One kind of writing—academic writing—is rigid and procedural. It’s purposed purely to convey knowledge, data, and information. It’s orderly, organized, and follows a formula. It’s necessary. It can be dull. Anyone can master it. Everyone should master it.
The other kind of writing—creative writing—is inspired and artistic. It entertains with word pictures, concepts, and deep meaning. It’s enjoyable to read and touches us while teaching us. It’s an art form. It’s not necessary to learn, but a joy to those who do.
Academic writing will earn you A’s; creative writing may get you published.
Academic writing must be taught, but rarely is; creative writing is optional, but is almost always the focus of writing curricula.

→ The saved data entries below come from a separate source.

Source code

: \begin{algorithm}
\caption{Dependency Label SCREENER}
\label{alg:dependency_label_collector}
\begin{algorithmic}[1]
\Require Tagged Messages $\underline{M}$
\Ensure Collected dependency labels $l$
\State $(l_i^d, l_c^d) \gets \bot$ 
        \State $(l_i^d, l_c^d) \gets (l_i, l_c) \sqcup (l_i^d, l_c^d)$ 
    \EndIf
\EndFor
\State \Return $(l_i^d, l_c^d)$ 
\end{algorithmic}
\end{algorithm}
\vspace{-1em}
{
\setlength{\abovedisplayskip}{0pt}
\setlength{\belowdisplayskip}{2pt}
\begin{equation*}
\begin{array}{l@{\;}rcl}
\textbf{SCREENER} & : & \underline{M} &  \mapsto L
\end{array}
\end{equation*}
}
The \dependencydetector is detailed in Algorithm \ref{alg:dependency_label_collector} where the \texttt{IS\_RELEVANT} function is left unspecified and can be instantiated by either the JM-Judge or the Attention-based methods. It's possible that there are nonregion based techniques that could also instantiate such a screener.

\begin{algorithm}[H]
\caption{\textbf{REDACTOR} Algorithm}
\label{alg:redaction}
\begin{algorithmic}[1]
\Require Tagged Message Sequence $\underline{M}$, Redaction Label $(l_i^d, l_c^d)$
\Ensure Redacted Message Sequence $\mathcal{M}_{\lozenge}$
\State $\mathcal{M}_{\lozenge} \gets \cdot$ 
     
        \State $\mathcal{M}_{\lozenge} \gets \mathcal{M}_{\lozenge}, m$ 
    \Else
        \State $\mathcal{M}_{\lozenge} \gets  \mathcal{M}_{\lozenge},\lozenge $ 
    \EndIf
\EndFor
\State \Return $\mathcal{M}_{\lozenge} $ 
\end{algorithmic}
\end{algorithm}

Creative writing focuses on story-telling and recounting personal experiences. Its students author fiction and poetry—using style, voice, and technique to make their writing entertaining, smart, and packed with panache. Most curricula on the market encourages this kind of creativity and style, drawing out the reluctant writer and cultivating a future author, columnist, reporter, or novelist—someone who is confident and comfortable with the pen. The truth? We really do want to produce fabulous writers in our homeschool. Thus, the kind of writing we value and encourage is creative, expressive writing. We even endorse the use of creative writing with the all-important essay. Herein lies the problem. College professors just want the facts, not the flair.

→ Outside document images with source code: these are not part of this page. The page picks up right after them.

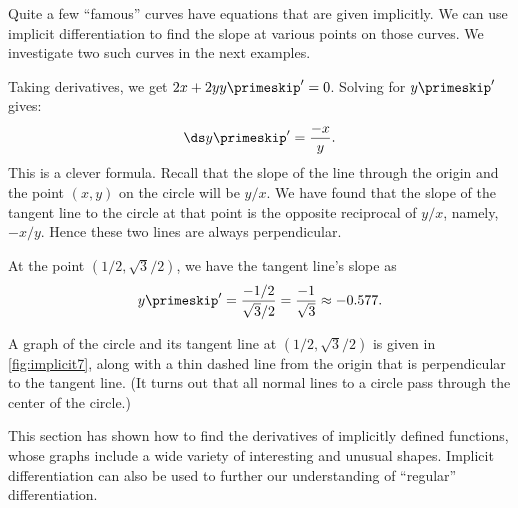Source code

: Quite a few ``famous'' curves have equations that are given implicitly.  We can use implicit differentiation to find the slope at various points on those curves. We investigate two such curves in the next examples.\bigskip

{Taking derivatives, we get $2x+2yy\primeskip'=0$.  Solving for $y\primeskip'$  gives: \[\ds y\primeskip' = \frac{-x}{y}.\]
This is a clever formula. Recall that the slope of the line through the origin and the point $(x,y)$ on the circle will be $y/x$. We have found that the slope of the tangent line to the circle at that point is the opposite reciprocal of $y/x$, namely, $-x/y$. Hence these two lines are always perpendicular.

At the point $(1/2, \sqrt{3}/2)$, we have the tangent line's slope as
\[y\primeskip' = \frac{-1/2}{\sqrt{3}/2} = \frac{-1}{\sqrt{3}} \approx -0.577.\]

A graph of the circle and its tangent line at $(1/2,\sqrt{3}/2)$ is given in \autoref{fig:implicit7}, along with a thin dashed line from the origin that is perpendicular to the tangent line. (It turns out that all normal lines to a circle pass through the center of the circle.)

}

This section has shown how to find the derivatives of implicitly defined functions, whose graphs include a wide variety of interesting and unusual shapes. Implicit differentiation can also be used to further our understanding of ``regular'' differentiation.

Thinking back on my own college experience, I’m embarrassed by my impudence. How pompous I must have been to think my college professor would enjoy reading my extraneous ideas and insights. I used my college essays as a platform to express my opinions and deeper philosophies in lengthy poetic prose. I was a creative writer: an artistic, loquacious, verbose wordsmith. How dull it must have been for my professors, laboring through more than 300 papers, seeking to find out which students learned the material and which didn’t. My stylistic passages were not joy, but drudgery. Because of the volume of papers that must be read, professors prefer clear, concise compositions that convey the material has been understood—academic writing.
Creative writing may indeed get you published. But it’s truly not the kind of writing we must learn. In academia, it is superfluous. To do well in school, we must learn academic writing. This is the kind of writing upon which we should focus our children’s writing instruction.

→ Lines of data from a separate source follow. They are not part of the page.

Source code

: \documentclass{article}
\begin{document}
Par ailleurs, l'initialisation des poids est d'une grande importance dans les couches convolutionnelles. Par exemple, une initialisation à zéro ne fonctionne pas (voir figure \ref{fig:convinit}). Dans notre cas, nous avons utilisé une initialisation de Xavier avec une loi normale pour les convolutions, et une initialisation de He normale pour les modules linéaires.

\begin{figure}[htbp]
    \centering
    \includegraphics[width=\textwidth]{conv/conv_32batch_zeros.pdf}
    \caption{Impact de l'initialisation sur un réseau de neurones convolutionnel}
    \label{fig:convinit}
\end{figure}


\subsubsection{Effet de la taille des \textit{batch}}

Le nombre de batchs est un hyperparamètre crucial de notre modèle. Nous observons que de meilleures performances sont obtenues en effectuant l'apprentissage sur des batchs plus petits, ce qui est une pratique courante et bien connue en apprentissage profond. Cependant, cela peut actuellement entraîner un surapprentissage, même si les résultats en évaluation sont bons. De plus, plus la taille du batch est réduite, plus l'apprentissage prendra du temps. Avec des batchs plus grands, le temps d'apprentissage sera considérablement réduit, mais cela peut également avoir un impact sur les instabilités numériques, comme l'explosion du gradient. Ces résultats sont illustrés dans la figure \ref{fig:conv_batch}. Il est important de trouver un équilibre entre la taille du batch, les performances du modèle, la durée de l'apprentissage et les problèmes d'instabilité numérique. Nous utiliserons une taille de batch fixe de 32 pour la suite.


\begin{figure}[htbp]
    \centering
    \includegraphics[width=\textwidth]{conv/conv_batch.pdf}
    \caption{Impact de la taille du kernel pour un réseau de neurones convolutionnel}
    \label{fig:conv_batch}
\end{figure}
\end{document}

Although all writing should be concise and clearly communicate an idea or point, academic writing must eliminate all literary lavishness. Style is eliminated, voice is barely noticeable, and structure prevails. Sadly, words like “sadly” must go. Academic writing adheres to a rigorous code that leaves no room for extraneous or entertaining ideas. Academic writing is what your college professor wants when he asks you to write an essay. Academic writing is what the SAT requires. If you teach no other form of writing, academic writing—which is far easier than creative writing—should be taught.
So, if academic writing is more important than creative writing for scholastic success, why is everyone teaching creative writing? I believe it’s because we want our children to acquire skill and confidence in writing, and enjoy it. That’s not a bad thing. It’s a great thing. We want to grow writers! There is not one thing wrong with that. However, we must remember that in addition to teaching the fundamentals of style, eloquence, and technique that give boldness to writing, we should also teach the separate subject of academic writing. This kind of writing will enable our children to get through college with ease and success. Sure, they can write for the college magazine or start their own newsletter, filling up pages with their thoughts, opinions, and feelings, however, if you only have time to teach one kind of writing—academic writing will ultimately give the child more confidence. There’s no better feeling than checking the board for your grade and seeing an A.
There is actually a formula for academic writing. It’s uncomplicated, and once learned, can be used in every essay whether it’s for art history or economics. When I struggled through the college essay, I didn’t even know there was a formula! My husband, on the other hand, was taught the formula in high school and sailed through college and law school, graduating with honors with virtually no creative writing skills of which to speak. He recently revealed this secret formula to me. I call it The Composition Code. It’s my plan to circulate this secret in the homeschool community so we can take the world by storm—or at least help our children improve their college essays.